** The records follows **
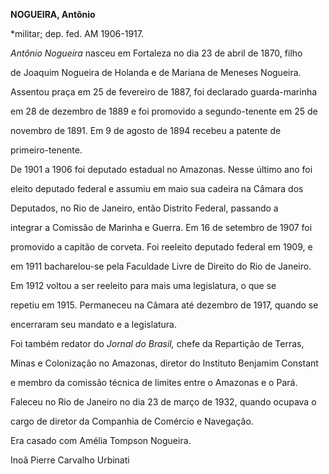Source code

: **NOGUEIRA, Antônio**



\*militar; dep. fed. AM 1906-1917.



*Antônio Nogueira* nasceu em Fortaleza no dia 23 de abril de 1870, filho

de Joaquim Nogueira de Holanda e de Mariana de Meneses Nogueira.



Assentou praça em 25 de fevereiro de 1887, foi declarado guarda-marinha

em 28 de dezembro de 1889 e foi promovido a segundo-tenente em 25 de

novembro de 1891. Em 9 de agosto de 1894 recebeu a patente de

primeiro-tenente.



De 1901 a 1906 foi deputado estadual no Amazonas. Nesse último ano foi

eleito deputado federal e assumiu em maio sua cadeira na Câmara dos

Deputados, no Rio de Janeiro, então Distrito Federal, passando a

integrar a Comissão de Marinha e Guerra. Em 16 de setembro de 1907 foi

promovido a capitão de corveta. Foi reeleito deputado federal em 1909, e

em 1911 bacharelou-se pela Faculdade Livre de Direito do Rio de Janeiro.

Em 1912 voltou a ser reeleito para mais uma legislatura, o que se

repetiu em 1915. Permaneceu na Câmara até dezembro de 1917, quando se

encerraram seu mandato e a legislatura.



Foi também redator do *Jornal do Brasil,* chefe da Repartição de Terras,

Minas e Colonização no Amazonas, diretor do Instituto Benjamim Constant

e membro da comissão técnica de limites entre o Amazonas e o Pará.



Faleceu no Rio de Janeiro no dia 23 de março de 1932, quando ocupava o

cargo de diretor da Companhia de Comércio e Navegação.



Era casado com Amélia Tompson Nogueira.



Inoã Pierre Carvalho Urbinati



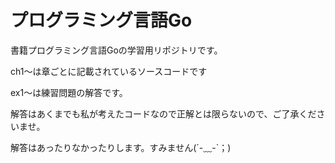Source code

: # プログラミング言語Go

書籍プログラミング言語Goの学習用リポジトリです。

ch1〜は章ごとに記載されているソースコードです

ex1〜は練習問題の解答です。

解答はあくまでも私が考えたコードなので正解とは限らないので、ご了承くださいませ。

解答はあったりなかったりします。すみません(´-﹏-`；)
** End of The records **
_Problem description_:
Print the data once more without any change, skipping each picture.

_Result for this task_:
Source code

: **NOGUEIRA, Antônio**



\*militar; dep. fed. AM 1906-1917.



*Antônio Nogueira* nasceu em Fortaleza no dia 23 de abril de 1870, filho

de Joaquim Nogueira de Holanda e de Mariana de Meneses Nogueira.



Assentou praça em 25 de fevereiro de 1887, foi declarado guarda-marinha

em 28 de dezembro de 1889 e foi promovido a segundo-tenente em 25 de

novembro de 1891. Em 9 de agosto de 1894 recebeu a patente de

primeiro-tenente.



De 1901 a 1906 foi deputado estadual no Amazonas. Nesse último ano foi

eleito deputado federal e assumiu em maio sua cadeira na Câmara dos

Deputados, no Rio de Janeiro, então Distrito Federal, passando a

integrar a Comissão de Marinha e Guerra. Em 16 de setembro de 1907 foi

promovido a capitão de corveta. Foi reeleito deputado federal em 1909, e

em 1911 bacharelou-se pela Faculdade Livre de Direito do Rio de Janeiro.

Em 1912 voltou a ser reeleito para mais uma legislatura, o que se

repetiu em 1915. Permaneceu na Câmara até dezembro de 1917, quando se

encerraram seu mandato e a legislatura.



Foi também redator do *Jornal do Brasil,* chefe da Repartição de Terras,

Minas e Colonização no Amazonas, diretor do Instituto Benjamim Constant

e membro da comissão técnica de limites entre o Amazonas e o Pará.



Faleceu no Rio de Janeiro no dia 23 de março de 1932, quando ocupava o

cargo de diretor da Companhia de Comércio e Navegação.



Era casado com Amélia Tompson Nogueira.



Inoã Pierre Carvalho Urbinati



Source code

: # プログラミング言語Go

書籍プログラミング言語Goの学習用リポジトリです。

ch1〜は章ごとに記載されているソースコードです

ex1〜は練習問題の解答です。

解答はあくまでも私が考えたコードなので正解とは限らないので、ご了承くださいませ。

解答はあったりなかったりします。すみません(´-﹏-`；)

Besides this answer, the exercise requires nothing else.